Vos activités, alors, furent nombreuses, presque accablantes. Je n'en retiendrai que ces chroniques régulièrement données pendant des années. Et il ne s'agit pas de billets d'humeur sur les nouveautés, vos chroniques portent sur de grands écrivains, français ou étrangers, à propos de leur entrée à la Pléiade, ou d'une nouvelle traduction. On voit ainsi passer Virginia Woolf ou Cocteau, Tourgueniev ou Conrad, Hofmannsthal, et Rilke, et Segalen, et Larbaud. Ces analyses vont toujours à l'essentiel et procèdent avec une sûreté digne d'un grand universitaire : le terme, dans ma bouche, n'a rien de péjoratif, on l'aura deviné.

Mais ce sont aussi les critiques d'un écrivain, où se lit en filigrane ce que j'appellerai votre Art poétique.

On y lit, entre autres, le goût d'une expression sachant user de toutes les magies de l'écriture. Une de vos chroniques s'appelle « La caresse des syllabes ». Vous écrivez aussi qu'un mot changé de place peut rendre une idée banale, du seul fait que le rythme a disparu. Et, à propos de Nathalie Sarraute, vous définissez l'expression poétique par ces mots : « Une idée ou un sentiment que tous les hommes partagent et qui, par une sorte de miracle, vibre sous nos yeux et s'épanouit — est là — dans une prison transparente de mots. »

J'aime m'arrêter à cette idée — d'abord parce que j'ai vécu, au contact des grands auteurs grecs, dans l'émerveillement qu'inspire cette sorte de miracle — ensuite parce que, dès que j'ai lu un livre de vous, j'ai été saisie par la façon dont vous arrivez, en effet, à ce que le sentiment, la personne, ou même l'objet, soit là — comme si soudain votre lecteur voyait mieux, voyait ce qu'il n'avait jamais vu et le reconnaissait.

Ainsi suis-je entrée dans votre œuvre par ces surprises qui se multipliaient de page en page, comment ne pas souhaiter refaire aujourd'hui ce chemin —qui fut heureux ?

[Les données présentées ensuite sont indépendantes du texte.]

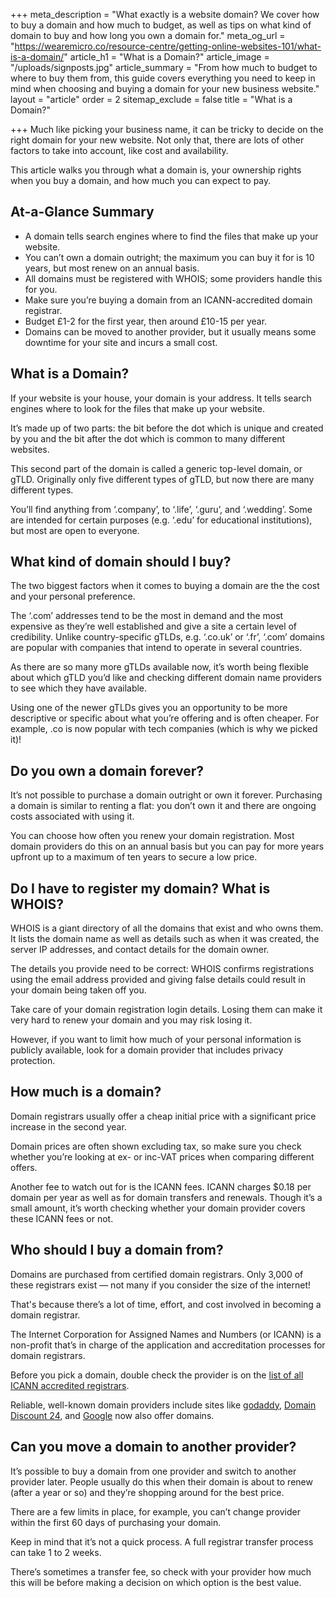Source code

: +++
meta_description = "What exactly is a website domain? We cover how to buy a domain and how much to budget, as well as tips on what kind of domain to buy and how long you own a domain for."
meta_og_url = "https://wearemicro.co/resource-centre/getting-online-websites-101/what-is-a-domain/"
article_h1 = "What is a Domain?"
article_image = "/uploads/signposts.jpg"
article_summary = "From how much to budget to where to buy them from, this guide covers everything you need to keep in mind when choosing and buying a domain for your new business website."
layout = "article"
order = 2
sitemap_exclude = false
title = "What is a Domain?"

+++
Much like picking your business name, it can be tricky to decide on the right domain for your new website. Not only that, there are lots of other factors to take into account, like cost and availability.

This article walks you through what a domain is, your ownership rights when you buy a domain, and how much you can expect to pay.

## At-a-Glance Summary

* A domain tells search engines where to find the files that make up your website.
* You can’t own a domain outright; the maximum you can buy it for is 10 years, but most renew on an annual basis.
* All domains must be registered with WHOIS; some providers handle this for you.
* Make sure you’re buying a domain from an ICANN-accredited domain registrar.
* Budget £1-2 for the first year, then around £10-15 per year.
* Domains can be moved to another provider, but it usually means some downtime for your site and incurs a small cost.

## What is a Domain?

If your website is your house, your domain is your address. It tells search engines where to look for the files that make up your website.

It’s made up of two parts: the bit before the dot which is unique and created by you and the bit after the dot which is common to many different websites.

This second part of the domain is called a generic top-level domain, or gTLD. Originally only five different types of gTLD, but now there are many different types.

You’ll find anything from ‘.company’, to ‘.life’, ‘.guru’, and ‘.wedding’. Some are intended for certain purposes (e.g. ‘.edu’ for educational institutions), but most are open to everyone.

## What kind of domain should I buy?

The two biggest factors when it comes to buying a domain are the the cost and your personal preference.

The ‘.com’ addresses tend to be the most in demand and the most expensive as they’re well established and give a site a certain level of credibility. Unlike country-specific gTLDs, e.g. ‘.co.uk’ or ‘.fr’, ‘.com’ domains are popular with companies that intend to operate in several countries.

As there are so many more gTLDs available now, it’s worth being flexible about which gTLD you’d like and checking different domain name providers to see which they have available.

Using one of the newer gTLDs gives you an opportunity to be more descriptive or specific about what you’re offering and is often cheaper. For example, .co is now popular with tech companies (which is why we picked it)!

## Do you own a domain forever?

It’s not possible to purchase a domain outright or own it forever. Purchasing a domain is similar to renting a flat: you don’t own it and there are ongoing costs associated with using it.

You can choose how often you renew your domain registration. Most domain providers do this on an annual basis but you can pay for more years upfront up to a maximum of ten years to secure a low price.

## Do I have to register my domain? What is WHOIS?

WHOIS is a giant directory of all the domains that exist and who owns them. It lists the domain name as well as details such as when it was created, the server IP addresses, and contact details for the domain owner.

The details you provide need to be correct: WHOIS confirms registrations using the email address provided and giving false details could result in your domain being taken off you.

Take care of your domain registration login details. Losing them can make it very hard to renew your domain and you may risk losing it.

However, if you want to limit how much of your personal information is publicly available, look for a domain provider that includes privacy protection.

## How much is a domain?

Domain registrars usually offer a cheap initial price with a significant price increase in the second year.

Domain prices are often shown excluding tax, so make sure you check whether you’re looking at ex- or inc-VAT prices when comparing different offers.

Another fee to watch out for is the ICANN fees. ICANN charges $0.18 per domain per year as well as for domain transfers and renewals. Though it’s a small amount, it’s worth checking whether your domain provider covers these ICANN fees or not.

## Who should I buy a domain from?

Domains are purchased from certified domain registrars. Only 3,000 of these registrars exist — not many if you consider the size of the internet!

That's because there’s a lot of time, effort, and cost involved in becoming a domain registrar.

The Internet Corporation for Assigned Names and Numbers (or ICANN) is a non-profit that’s in charge of the application and accreditation processes for domain registrars.

Before you pick a domain, double check the provider is on the [list of all ICANN accredited registrars](https://www.icann.org/registrar-reports/accredited-list.html).

Reliable, well-known domain providers include sites like [godaddy](https://uk.godaddy.com/), [Domain Discount 24](https://www.domaindiscount24.com/en), and [Google](https://domains.google/#/) now also offer domains.

## Can you move a domain to another provider?

It’s possible to buy a domain from one provider and switch to another provider later. People usually do this when their domain is about to renew (after a year or so) and they’re shopping around for the best price.

There are a few limits in place, for example, you can’t change provider within the first 60 days of purchasing your domain.

Keep in mind that it’s not a quick process. A full registrar transfer process can take 1 to 2 weeks.

There’s sometimes a transfer fee, so check with your provider how much this will be before making a decision on which option is the best value.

En lever de rideau (je parle à un homme de théâtre), voici justement des rideaux, ceux tout blancs de chez Ana de Pombo, « que l'on eût dit en stuc s'ils ne se fussent ouverts en corolle sur le carrelage, avec un rien d'une robe de bal ». On a aussi des velours, des soies, des brocarts dans lesquels vous faites jouer la lumière, la lumière et l'ombre. Car je pense au début de Celle qui voyage la nuit. Au matin, les rideaux sont tirés dans une chambre sombre : alors ils recueillent dans leurs plis « l'ombre qui réfugie, rehaussant somptueusement le ton du velours ». Ces tissus, signes d'un luxe sans doute menacé, font penser à un décor de Visconti.

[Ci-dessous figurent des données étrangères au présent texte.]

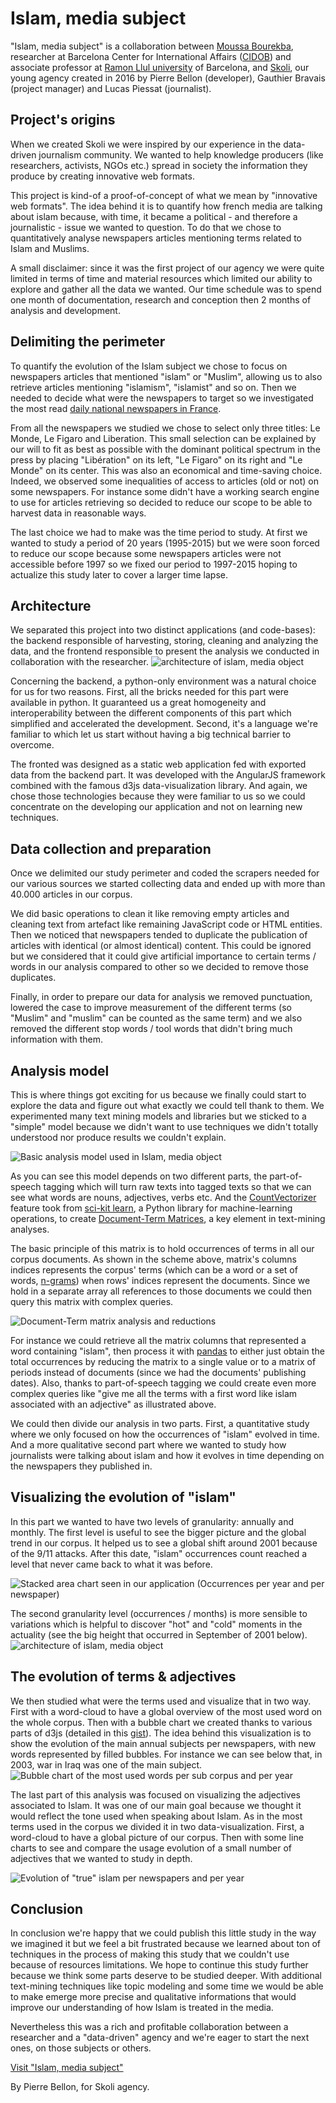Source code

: # Islam, media subject

"Islam, media subject" is a collaboration between [Moussa Bourekba][moussa], researcher at Barcelona Center for International Affairs ([CIDOB][cidob]) and associate professor at [Ramon Llul university][url] of Barcelona, and [Skoli][skoli], our young agency created in 2016 by Pierre Bellon (developer), Gauthier Bravais (project manager) and Lucas Piessat (journalist).

## Project's origins
When we created Skoli we were inspired by our experience in the data-driven journalism community. We wanted to help knowledge producers (like researchers, activists, NGOs etc.) spread in society the information they produce by creating innovative web formats.

This project is kind-of a proof-of-concept of what we mean by "innovative web formats". The idea behind it is to quantify how french media are talking about islam because, with time, it became a political - and therefore a journalistic - issue we wanted to question. To do that we chose to quantitatively analyse newspapers articles mentioning terms related to Islam and Muslims.

A small disclaimer: since it was the first project of our agency we were quite limited in terms of time and material resources which limited our ability to explore and gather all the data we wanted. Our time schedule was to spend one month of documentation, research and conception then 2 months of analysis and development.

## Delimiting the perimeter

To quantify the evolution of the Islam subject we chose to focus on newspapers articles that mentioned "islam" or "Muslim", allowing us to also retrieve articles mentioning "islamism", "islamist" and so on. Then we needed to decide what were the newspapers to target so we investigated the most read [daily national newspapers in France][pqn].

From all the newspapers we studied we chose to select only three titles: Le Monde, Le Figaro and Liberation. This small selection can be explained by our will to fit as best as possible with the dominant political spectrum in the press by placing "Libération" on its left, "Le Figaro" on its right and "Le Monde" on its center. This was also an economical and time-saving choice. Indeed, we observed some inequalities of access to articles (old or not) on some newspapers. For instance some didn't have a working search engine to use for articles retrieving so decided to reduce our scope to be able to harvest data in reasonable ways.

The last choice we had to make was the time period to study. At first we wanted to study a period of 20 years (1995-2015) but we were soon forced to reduce our scope because some newspapers articles were not accessible before 1997 so we fixed our period to 1997-2015 hoping to actualize this study later to cover a larger time lapse.

## Architecture

We separated this project into two distinct applications (and code-bases): the backend responsible of harvesting, storing, cleaning and analyzing the data, and the frontend responsible to present the analysis we conducted in collaboration with the researcher.
![architecture of islam, media object](architecture.png)

Concerning the backend, a python-only environment was a natural choice for us for two reasons. First, all the bricks needed for this part were available in python. It guaranteed us a great homogeneity and interoperability between the different components of this part which simplified and accelerated the development. Second, it's a language we're familiar to which let us start without having a big technical barrier to overcome.

The fronted was designed as a static web application fed with exported data from the backend part. It was developed with the AngularJS framework combined with the famous d3js data-visualization library. And again, we chose those technologies because they were familiar to us so we could concentrate on the developing our application and not on learning new techniques.

## Data collection and preparation
Once we delimited our study perimeter and coded the scrapers needed for our various sources we started collecting data and ended up with more than 40.000 articles in our corpus.

We did basic operations to clean it like removing empty articles and cleaning text from artefact like remaining JavaScript code or HTML entities. Then we noticed that newspapers tended to duplicate the publication of articles with identical (or almost identical) content. This could be ignored but we considered that it could give artificial importance to certain terms / words in our analysis compared to other so we decided to remove those duplicates.

Finally, in order to prepare our data for analysis we removed punctuation, lowered the case to improve measurement of the different terms (so "Muslim" and "muslim" can be counted as the same term) and we also removed the different stop words / tool words that didn't bring much information with them.

## Analysis model
This is where things got exciting for us because we finally could start to explore the data and figure out what exactly we could tell thank to them. We experimented many text mining models and libraries but we sticked to a "simple" model because we didn't want to use techniques we didn't totally understood nor produce results we couldn't explain.

![Basic analysis model used in Islam, media object](analysis-model.png)

As you can see this model depends on two different parts, the part-of-speech tagging which will turn raw texts into tagged texts so that we can see what words are nouns, adjectives, verbs etc. And the [CountVectorizer][countvectorizer] feature took from [sci-kit learn][sklearn], a Python library for machine-learning operations, to create [Document-Term Matrices][dtm], a key element in text-mining analyses.

The basic principle of this matrix is to hold occurrences of terms in all our corpus documents. As shown in the scheme above, matrix's columns indices represents the corpus' terms (which can be a word or a set of words, [n-grams][ngram]) when rows' indices represent the documents. Since we hold in a separate array all references to those documents we could then query this matrix with complex queries.  

![Document-Term matrix analysis and reductions](dtm-analysis.png)

For instance we could retrieve all the matrix columns that represented a word containing "islam", then process it with [pandas][pandas] to either just obtain the total occurrences by reducing the matrix to a single value or to a matrix of periods instead of documents (since we had the documents' publishing dates). Also, thanks to part-of-speech tagging we could create even more complex queries like "give me all the terms with a first word like islam associated with an adjective" as illustrated above.

We could then divide our analysis in two parts. First, a quantitative study where we only focused on how the occurrences of "islam" evolved in time. And a more qualitative second part where we wanted to study how journalists were talking about islam and how it evolves in time depending on the newspapers they published in.

## Visualizing the evolution of "islam"
In this part we wanted to have two levels of granularity: annually and monthly. The first level is useful to see the bigger picture and the global trend in our corpus. It helped us to see a global shift around 2001 because of the 9/11 attacks. After this date, "islam" occurrences count reached a level that never came back to what it was before.

![Stacked area chart seen in our application (Occurrences per year and per newspaper)](occurrences-per-year.png)

The second granularity level (occurrences / months) is more sensible to variations which is helpful to discover "hot" and "cold" moments in the actuality (see the big height that occurred in September of 2001 below).
![architecture of islam, media object](occurrences-per-month.png)


## The evolution of terms & adjectives

We then studied what were the terms used and visualize that in two way. First with a word-cloud to have a global overview of the most used word on the whole corpus. Then with a bubble chart we created thanks to various parts of d3js (detailed in this [gist][gist]). The idea behind this visualization is to show the evolution of the main annual subjects per newspapers, with new words represented by filled bubbles. For instance we can see below that, in 2003, war in Iraq was one of the main subject.
![Bubble chart of the most used words per sub corpus and per year](words-per-year.png)

The last part of this analysis was focused on visualizing the adjectives associated to Islam. It was one of our main goal because we thought it would reflect the tone used when speaking about Islam. As in the most terms used in the corpus we divided it in two data-visualization. First, a word-cloud to have a global picture of our corpus. Then with some line charts to see and compare the usage evolution of a small number of adjectives that we wanted to study in depth.

![Evolution of "true" islam per newspapers and per year](adjectives-per-year.png)


## Conclusion
In conclusion we're happy that we could publish this little study in the way we imagined it but we feel a bit frustrated because we learned about ton of techniques in the process of making this study that we couldn't use because of resources limitations. We hope to continue this study further because we think some parts deserve to be studied deeper. With additional text-mining techniques like topic modeling and some time we would be able to make emerge more precise and qualitative informations that would improve our understanding of how Islam is treated in the media.

Nevertheless this was a rich and profitable collaboration between a researcher and a "data-driven" agency and we're eager to start the next ones, on those subjects or others.

[Visit "Islam, media subject"][iom]

By Pierre Bellon, for Skoli agency.

[gist]:https://gist.github.com/pbellon/4b875d2ab7019c0029b636523b34e074
[moussa]:http://www.cidob.org/en/experts/moussa_bourekba/(language)/eng-US
[cidob]:http://www.cidob.org/en/
[url]:http://www.url.edu/en
[skoli]:http://skoli.fr
[sklearn]:http://scikit-learn.org/stable/index.html
[dtm]: https://en.wikipedia.org/wiki/Document-term_matrix
[skoli]:http://skoli.fr
[ngram]:https://en.wikipedia.org/wiki/N-gram
[pandas]:http://pandas.pydata.org/
[countvectorizer]:http://scikit-learn.org/stable/modules/generated/sklearn.feature_extraction.text.CountVectorizer.html
[pqn]:https://en.wikipedia.org/wiki/Presse_quotidienne_nationale_fran%C3%A7aise
[iom]:http://en.islam-objet-mediatique.fr/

Cependant, à côté de ces évocations-là, que d'images, également présentes, également fortes et que nous reconnaissons sans les avoir jamais vues : des visages bizarres, monstrueux, des tics et des déformations. Partout, cela aussi est là. Depuis les originalités, réelles ou non, d'une famille chez qui l'isolement semble avoir aggravé l'extravagance, et cette Tante Pinotta, dans sa voiture « peinturlurée et tintinnabulante », jusqu'à ces mauvais garçons de Buenos Aires ou de Rome et ces visions de misère et de violence en Espagne : toutes ces apparitions, après les décors à la Visconti, Espagne ont la force de Fellini. N'était le goût des parallélismes, j'aurais pu dire : « la force de Goya ».

Mais vous œuvrez, vous, avec des mots ; or, telle est la merveille des mots que chaque notation concrète peut, par l'expression même, suggérer idées et sentiments.

Cela se fait parfois par une comparaison, également concrète. Dans une réunion mondaine, voici « de grands sourires instantanés qui se ferment comme des couteaux ». Les sourires « sont là », mais l'ironie aussi.

La comparaison peut se glisser dans le seul choix d'un adjectif. Une porte grince dans la nuit : « grincement insidieux », dites-vous. Du coup, le bruit prélude à toute une vie secrète que les dormeurs ignorent, enfermés dans leurs rêves solitaires. Et cette solitude, déjà, se sent.

Ou bien la comparaison peut s'amplifier ; et, pour décrire le regard de la petite fille découvrant, sans le comprendre, le mal qui l'entoure, vous évoquez un poisson qui sort « des profondeurs en trompe-l'œil d'un aquarium pour écraser sa figure animale, désemparée, contre une vitre de silence, face à moi ».

Évocation concrète suffit à tout dire : elle permet de s'en tenir à une parfaite sobriété ; et le récit y gagne en force, en densité. Vous pouvez par là exprimer le pire ou le plus proche, avec une objectivité qui ressemble à la fois à celle du confessionnal et à celle de l'observation scientifique.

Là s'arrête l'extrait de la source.